The Content of Worship: God-Centered, Christ-Suffused, Bible-Based
First of all, with respect to the content or the substance of our worship, and then the second category, with respect to the spirit or the character of our worship. All right, first of all, with regard to the substance of our worship, the content of our worship. Claiming to be subject to the Bible, to worship the God of the Bible, according to the directives of the Bible, and in the spirit of biblical worship, what ought to characterize the content or the substance of our worship? And to help getting us to think in terms that I've prepared, they're not inspired, but I found them helpful,
and I want to guide the discussion along those lines, I'm thinking particularly of three hyphenated words, or groups of words, to characterize any worship that is in any way approaching to the standard of the Word of God. A visitor coming among us, observing, listening, sitting among us, if he asks the question, what is the content of that which those people do when they say they are worshipping? What is the essential substance of their worship? What would you say should characterize our worship?

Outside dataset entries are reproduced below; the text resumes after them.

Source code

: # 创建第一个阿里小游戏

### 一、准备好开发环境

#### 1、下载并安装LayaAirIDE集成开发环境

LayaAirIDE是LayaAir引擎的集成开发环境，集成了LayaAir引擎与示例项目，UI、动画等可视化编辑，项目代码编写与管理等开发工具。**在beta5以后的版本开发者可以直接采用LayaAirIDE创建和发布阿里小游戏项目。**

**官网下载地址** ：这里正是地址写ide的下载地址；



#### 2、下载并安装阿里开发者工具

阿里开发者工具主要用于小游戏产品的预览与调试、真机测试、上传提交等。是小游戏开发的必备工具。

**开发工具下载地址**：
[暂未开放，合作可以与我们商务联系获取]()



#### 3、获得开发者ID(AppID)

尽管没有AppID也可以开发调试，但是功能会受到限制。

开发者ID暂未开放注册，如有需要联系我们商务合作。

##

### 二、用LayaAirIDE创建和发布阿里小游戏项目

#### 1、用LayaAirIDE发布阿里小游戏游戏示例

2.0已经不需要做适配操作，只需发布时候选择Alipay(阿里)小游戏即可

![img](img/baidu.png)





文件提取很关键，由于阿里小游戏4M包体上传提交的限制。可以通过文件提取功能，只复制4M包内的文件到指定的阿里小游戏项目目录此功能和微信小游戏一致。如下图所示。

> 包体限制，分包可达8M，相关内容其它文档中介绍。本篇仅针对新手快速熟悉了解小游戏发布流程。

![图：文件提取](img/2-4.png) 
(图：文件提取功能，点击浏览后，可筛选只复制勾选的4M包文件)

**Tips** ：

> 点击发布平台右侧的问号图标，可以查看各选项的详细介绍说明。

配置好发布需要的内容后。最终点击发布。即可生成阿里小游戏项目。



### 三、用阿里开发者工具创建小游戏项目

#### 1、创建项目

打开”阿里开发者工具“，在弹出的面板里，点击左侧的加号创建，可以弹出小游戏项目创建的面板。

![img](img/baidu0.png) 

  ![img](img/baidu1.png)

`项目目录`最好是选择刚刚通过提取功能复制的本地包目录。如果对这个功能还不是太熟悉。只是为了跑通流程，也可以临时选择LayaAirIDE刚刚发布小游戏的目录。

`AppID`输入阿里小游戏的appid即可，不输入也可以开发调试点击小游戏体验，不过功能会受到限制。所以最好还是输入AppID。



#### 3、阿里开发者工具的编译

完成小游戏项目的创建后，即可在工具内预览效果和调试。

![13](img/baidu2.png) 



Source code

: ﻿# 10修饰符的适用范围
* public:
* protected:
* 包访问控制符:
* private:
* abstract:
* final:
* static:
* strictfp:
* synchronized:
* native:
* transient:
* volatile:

It ought to be, first of all, what? Now, you use any terms you want, and hopefully we'll guide it around to the terms I've chosen. Yes, George?

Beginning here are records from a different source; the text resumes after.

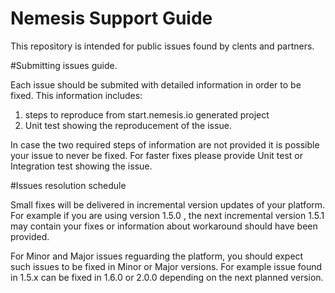 # Nemesis Support Guide

This repository is intended for public issues found by clents and partners.

#Submitting issues guide.

Each issue should be submited with detailed information in order to be fixed. This information includes:

1. steps to reproduce from start.nemesis.io generated project
2. Unit test showing the reproducement of the issue.  

In case the two required steps of information are not provided it is possible your issue to never be fixed. For faster fixes please provide Unit test or Integration test showing the issue.

#Issues resolution schedule

Small fixes will be delivered in incremental version updates of your platform. For example if you are using version 1.5.0 , the next incremental version 1.5.1 may contain your fixes or information about workaround should have been provided. 

For Minor and Major issues reguarding the platform, you should expect such issues to be fixed in Minor or Major versions. For example issue found in 1.5.x can be fixed in 1.6.0 or 2.0.0 depending on the next planned version.
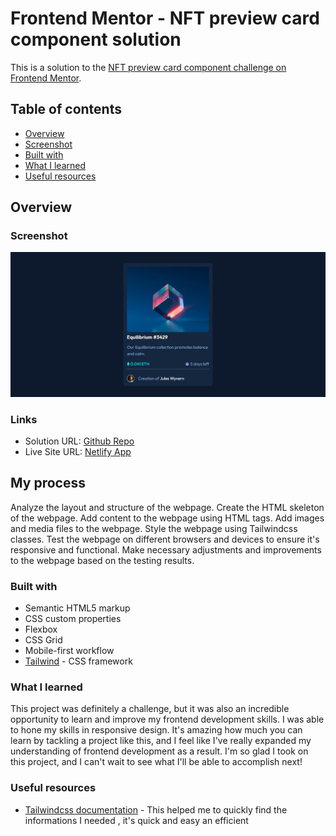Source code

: # Frontend Mentor - NFT preview card component solution

This is a solution to the [NFT preview card component challenge on Frontend Mentor](https://www.frontendmentor.io/challenges/nft-preview-card-component-SbdUL_w0U).

## Table of contents

  - [Overview](#overview)
  - [Screenshot](#screenshot)
  - [Built with](#built-with)
  - [What I learned](#what-i-learned)
  - [Useful resources](#useful-resources)


## Overview

### Screenshot

![](images/screenshot.png)

### Links

- Solution URL: [Github Repo](https://github.com/Schismond/nft-preview-card/)
- Live Site URL: [Netlify App](https://simple-nft-card-recreation.netlify.app)

## My process

Analyze the layout and structure of the webpage.
Create the HTML skeleton of the webpage.
Add content to the webpage using HTML tags.
Add images and media files to the webpage.
Style the webpage using Tailwindcss classes.
Test the webpage on different browsers and devices to ensure it's responsive and functional.
Make necessary adjustments and improvements to the webpage based on the testing results.


### Built with

- Semantic HTML5 markup
- CSS custom properties
- Flexbox
- CSS Grid
- Mobile-first workflow
- [Tailwind](https://tailwindcss.com) - CSS framework

### What I learned

This project was definitely a challenge, but it was also an incredible opportunity to learn and improve my frontend development skills. I was able to hone my skills in responsive design. It's amazing how much you can learn by tackling a project like this, and I feel like I've really expanded my understanding of frontend development as a result. I'm so glad I took on this project, and I can't wait to see what I'll be able to accomplish next!

### Useful resources

- [Tailwindcss documentation](https://tailwindcss.com) - This helped me to quickly find the informations I needed , it's quick and easy an efficient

All right, Bible-based. That's one of the hyphenated words, but that's the last one. May I hold that off and bring it up, George, when we come to that, all right? Bill?
Ah, God-centered. Good, that's the first one. God-centered. The third one's Bible-based.
And if it's biblical, new covenant worship, what will be the second dominant characteristic of that worship?
Rich? Spirit-driven. I'd like to hold off on the matter of the ministry of the Spirit as one of the overarching elements with respect to both the content and the Spirit, or what I've called the character of the worship. So the Holy Spirit will come into our discussion, but again, for the sake of trying to see the whole picture, if I may place these contributions, but we'll pick that up, all right?
If it's new covenant worship, yes, Cynthia?
Christ? Christ-mediated. Now that's a good hyphenated word, maybe even better than the one that I chose. I put, it ought to be Christ-suffused.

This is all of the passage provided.